Na verdade, parece cada vez mais óbvio que o adiamento foi uma consequência dessa troca de liderança, uma vez que Rockwell e sua equipe, com olhos mais frescos a respeito do projeto, tiveram a responsabilidade de dizer em voz alta o que a equipe anterior provavelmente já sabia, mas tinha medo de admitir: é óbvio que não daria pra cumprir o que havia sido prometido, e que um adiamento seria menos doloroso no longo prazo do que ter mais um lançamento meia-bomba da equipe de inteligência artificial — embora igualmente vergonhoso.

Agora é com você, Rock!

Atualmente, há muito mais fatores jogando contra Rockwell do que a favor. Primeiro, é óbvio que o fato de ele ter conseguido aliar software e hardware de uma forma tão bem-sucedida no Apple Vision Pro não é garantia de que ele vá conseguir “resolver” a Siri. São problemas completamente diferentes.

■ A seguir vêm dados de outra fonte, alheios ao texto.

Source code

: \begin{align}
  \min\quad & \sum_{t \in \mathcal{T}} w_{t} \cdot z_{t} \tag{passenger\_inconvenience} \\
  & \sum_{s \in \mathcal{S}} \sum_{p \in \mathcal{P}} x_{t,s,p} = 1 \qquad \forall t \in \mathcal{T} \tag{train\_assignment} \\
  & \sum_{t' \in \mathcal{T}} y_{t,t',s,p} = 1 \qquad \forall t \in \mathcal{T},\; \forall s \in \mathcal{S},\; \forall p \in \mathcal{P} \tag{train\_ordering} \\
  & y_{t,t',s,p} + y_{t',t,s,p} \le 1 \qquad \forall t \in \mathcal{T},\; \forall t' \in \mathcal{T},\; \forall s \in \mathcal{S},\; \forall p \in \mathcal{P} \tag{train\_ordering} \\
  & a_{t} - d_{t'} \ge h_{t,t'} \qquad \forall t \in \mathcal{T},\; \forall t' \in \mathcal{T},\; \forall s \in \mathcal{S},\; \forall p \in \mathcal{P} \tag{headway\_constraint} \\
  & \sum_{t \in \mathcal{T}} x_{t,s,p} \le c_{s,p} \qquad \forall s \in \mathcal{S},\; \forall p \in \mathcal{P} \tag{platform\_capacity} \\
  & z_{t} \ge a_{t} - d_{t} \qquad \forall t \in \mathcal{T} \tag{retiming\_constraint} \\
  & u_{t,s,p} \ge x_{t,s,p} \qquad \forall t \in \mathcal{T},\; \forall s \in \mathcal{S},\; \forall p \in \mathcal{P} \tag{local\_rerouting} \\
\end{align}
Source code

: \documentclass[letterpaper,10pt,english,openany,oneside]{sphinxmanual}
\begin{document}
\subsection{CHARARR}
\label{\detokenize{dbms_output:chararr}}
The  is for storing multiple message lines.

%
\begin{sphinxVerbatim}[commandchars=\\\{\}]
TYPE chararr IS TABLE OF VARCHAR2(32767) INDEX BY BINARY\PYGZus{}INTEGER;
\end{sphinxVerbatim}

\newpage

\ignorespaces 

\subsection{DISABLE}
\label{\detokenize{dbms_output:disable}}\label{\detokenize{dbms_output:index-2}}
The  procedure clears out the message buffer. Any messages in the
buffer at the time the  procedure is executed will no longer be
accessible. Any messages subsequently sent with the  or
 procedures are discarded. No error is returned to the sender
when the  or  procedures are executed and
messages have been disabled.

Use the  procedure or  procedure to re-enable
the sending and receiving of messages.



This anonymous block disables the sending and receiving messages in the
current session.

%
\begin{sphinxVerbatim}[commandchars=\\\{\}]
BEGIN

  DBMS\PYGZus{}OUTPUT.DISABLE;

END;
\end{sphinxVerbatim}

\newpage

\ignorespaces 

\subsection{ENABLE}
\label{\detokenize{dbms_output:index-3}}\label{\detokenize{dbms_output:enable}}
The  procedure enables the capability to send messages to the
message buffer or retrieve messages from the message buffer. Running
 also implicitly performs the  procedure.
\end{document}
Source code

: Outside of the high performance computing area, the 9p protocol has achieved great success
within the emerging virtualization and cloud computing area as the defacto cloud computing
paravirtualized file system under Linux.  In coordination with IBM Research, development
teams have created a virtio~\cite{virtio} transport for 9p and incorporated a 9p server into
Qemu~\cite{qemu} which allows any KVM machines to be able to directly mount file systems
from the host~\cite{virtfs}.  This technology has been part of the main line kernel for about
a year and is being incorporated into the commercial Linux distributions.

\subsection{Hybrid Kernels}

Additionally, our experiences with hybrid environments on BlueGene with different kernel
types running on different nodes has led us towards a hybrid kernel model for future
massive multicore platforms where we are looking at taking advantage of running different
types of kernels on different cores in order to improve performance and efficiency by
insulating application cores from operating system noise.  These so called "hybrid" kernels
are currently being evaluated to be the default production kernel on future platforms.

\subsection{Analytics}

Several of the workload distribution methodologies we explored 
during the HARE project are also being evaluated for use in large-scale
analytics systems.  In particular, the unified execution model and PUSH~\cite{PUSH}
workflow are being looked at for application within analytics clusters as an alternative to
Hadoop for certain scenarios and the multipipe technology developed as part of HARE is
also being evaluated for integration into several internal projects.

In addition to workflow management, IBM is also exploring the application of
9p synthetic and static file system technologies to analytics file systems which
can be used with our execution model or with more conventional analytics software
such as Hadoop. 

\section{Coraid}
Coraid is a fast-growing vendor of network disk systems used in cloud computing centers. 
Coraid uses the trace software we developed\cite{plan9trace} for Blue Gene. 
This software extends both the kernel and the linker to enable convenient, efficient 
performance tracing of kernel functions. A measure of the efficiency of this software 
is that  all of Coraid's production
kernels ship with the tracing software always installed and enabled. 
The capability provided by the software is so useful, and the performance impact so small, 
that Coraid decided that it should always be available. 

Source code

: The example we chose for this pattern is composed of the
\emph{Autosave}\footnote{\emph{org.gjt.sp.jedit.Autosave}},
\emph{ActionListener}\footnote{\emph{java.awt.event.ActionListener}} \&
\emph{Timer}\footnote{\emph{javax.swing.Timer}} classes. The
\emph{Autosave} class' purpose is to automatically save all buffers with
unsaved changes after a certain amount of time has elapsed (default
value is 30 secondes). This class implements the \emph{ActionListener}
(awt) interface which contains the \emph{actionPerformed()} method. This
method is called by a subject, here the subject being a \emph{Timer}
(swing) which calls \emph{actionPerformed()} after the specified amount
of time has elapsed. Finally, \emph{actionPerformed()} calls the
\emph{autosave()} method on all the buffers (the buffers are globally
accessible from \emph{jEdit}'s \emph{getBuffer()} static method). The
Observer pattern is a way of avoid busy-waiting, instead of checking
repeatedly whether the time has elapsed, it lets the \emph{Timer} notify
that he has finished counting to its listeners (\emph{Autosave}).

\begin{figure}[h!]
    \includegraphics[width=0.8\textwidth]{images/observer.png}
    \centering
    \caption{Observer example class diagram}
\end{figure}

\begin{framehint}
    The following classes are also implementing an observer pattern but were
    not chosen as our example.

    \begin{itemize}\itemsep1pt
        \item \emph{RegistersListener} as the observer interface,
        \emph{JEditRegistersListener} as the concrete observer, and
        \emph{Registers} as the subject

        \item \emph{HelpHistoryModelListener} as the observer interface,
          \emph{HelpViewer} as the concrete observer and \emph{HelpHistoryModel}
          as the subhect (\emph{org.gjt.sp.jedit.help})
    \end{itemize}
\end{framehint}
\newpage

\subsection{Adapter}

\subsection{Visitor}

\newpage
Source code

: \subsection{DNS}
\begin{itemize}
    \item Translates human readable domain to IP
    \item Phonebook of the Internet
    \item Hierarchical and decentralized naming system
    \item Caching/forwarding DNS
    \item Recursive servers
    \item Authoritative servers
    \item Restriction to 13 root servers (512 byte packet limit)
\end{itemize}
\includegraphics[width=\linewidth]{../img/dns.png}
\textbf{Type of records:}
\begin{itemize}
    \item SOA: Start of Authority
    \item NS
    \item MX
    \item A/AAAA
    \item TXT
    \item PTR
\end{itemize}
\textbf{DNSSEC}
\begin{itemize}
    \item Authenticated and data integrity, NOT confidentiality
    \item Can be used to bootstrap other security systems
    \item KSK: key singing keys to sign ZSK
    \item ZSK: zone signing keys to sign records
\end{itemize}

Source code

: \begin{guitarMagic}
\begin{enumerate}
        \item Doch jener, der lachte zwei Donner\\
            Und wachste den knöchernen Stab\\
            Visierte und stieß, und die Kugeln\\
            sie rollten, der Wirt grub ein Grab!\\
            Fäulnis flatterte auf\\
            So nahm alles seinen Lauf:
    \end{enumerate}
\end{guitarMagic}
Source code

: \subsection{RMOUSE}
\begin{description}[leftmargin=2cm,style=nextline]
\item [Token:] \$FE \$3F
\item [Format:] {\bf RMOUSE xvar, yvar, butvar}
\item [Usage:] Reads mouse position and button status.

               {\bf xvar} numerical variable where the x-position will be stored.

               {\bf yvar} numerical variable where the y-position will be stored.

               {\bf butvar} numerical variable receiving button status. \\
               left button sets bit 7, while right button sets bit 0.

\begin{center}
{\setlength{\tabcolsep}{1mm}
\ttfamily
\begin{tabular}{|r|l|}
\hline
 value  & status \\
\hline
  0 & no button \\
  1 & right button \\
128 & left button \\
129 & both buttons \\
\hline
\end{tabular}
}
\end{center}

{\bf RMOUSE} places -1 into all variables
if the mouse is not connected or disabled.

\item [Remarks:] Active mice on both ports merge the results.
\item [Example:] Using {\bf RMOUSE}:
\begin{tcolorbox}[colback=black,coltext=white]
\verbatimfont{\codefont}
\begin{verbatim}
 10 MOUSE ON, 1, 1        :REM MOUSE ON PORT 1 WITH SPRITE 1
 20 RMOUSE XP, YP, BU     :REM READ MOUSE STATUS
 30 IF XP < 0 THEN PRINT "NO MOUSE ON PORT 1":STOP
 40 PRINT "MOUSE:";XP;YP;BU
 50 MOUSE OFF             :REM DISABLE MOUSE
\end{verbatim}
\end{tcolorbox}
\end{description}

Em segundo lugar, “resolver” a Siri significará, necessariamente, ter de trabalhar em conjunto a todas as outras equipes da Apple, ao contrário do esquema de trabalho do VPG. Mas Rockwell evidentemente sabe de tudo isso e, ainda assim, passou anos pedindo para ser colocado para jogo, o que diz muito.

No fim das contas, essa troca de guarda bastante pública da liderança da Siri é uma faca de dois gumes para Rockwell. Ao mesmo tempo em que ele simboliza uma nova esperança para colocar a Siri nos trilhos frente a quase 15 anos de decepção, os frutos do seu trabalho serão analisados sob um microscópio com ainda mais atenção do que antes.

Qualquer problema de percurso, mesmo que ocorra em meio a evoluções significativas em relação à Siri de hoje, será inevitavelmente retratado como o resultado óbvio de “terem botado o cara do Vision Pro à frente da Siri”, por mais raso ou injusto que isso realmente seja.

Fato é que, especialmente ao longo dos últimos meses, Rockwell — assim como qualquer outra pessoa ligada nas evoluções desse mercado que é cada vez mais empolgante — certamente acompanhou de perto os avanços de LLMs 4 com voz e o potencial de aliar isso a capacidades de agentes, e passou todo esse tempo vislumbrando como isso poderia se manifestar na Siri.

Vídeo demonstra o Claude, da Anthropic, interagindo diretamente com o programa Blender para desenvolver um ambiente 3D a partir de um prompt do usuário. Imagine algo assim num Xcode, ou de modo global no Mac para um Photoshop, um Keynote, etc.

Para todos os efeitos, Rockwell conseguiu exatamente o que ele queria. Resta esperar para ver se ele fará jus ao voto de confiança que passou anos buscando, ou se esse capítulo da história da Siri acabará servindo como mais um lembrete dos contos de Aesop, os quais dizem que é melhor ter cuidado com o que se deseja, porque pode se tornar realidade — o que de quebra e, considerando o contexto, valerá para nós também.

Notas de rodapé

1    Chief executive officer, ou diretor executivo.
2    Parte disso, vale registrar, vem da evidente falta de um mercado grande o suficiente que justifique esses investimentos.
3    Embora seja compatível com os periféricos.
4    Large language models, ou grandes modelos de linguagem.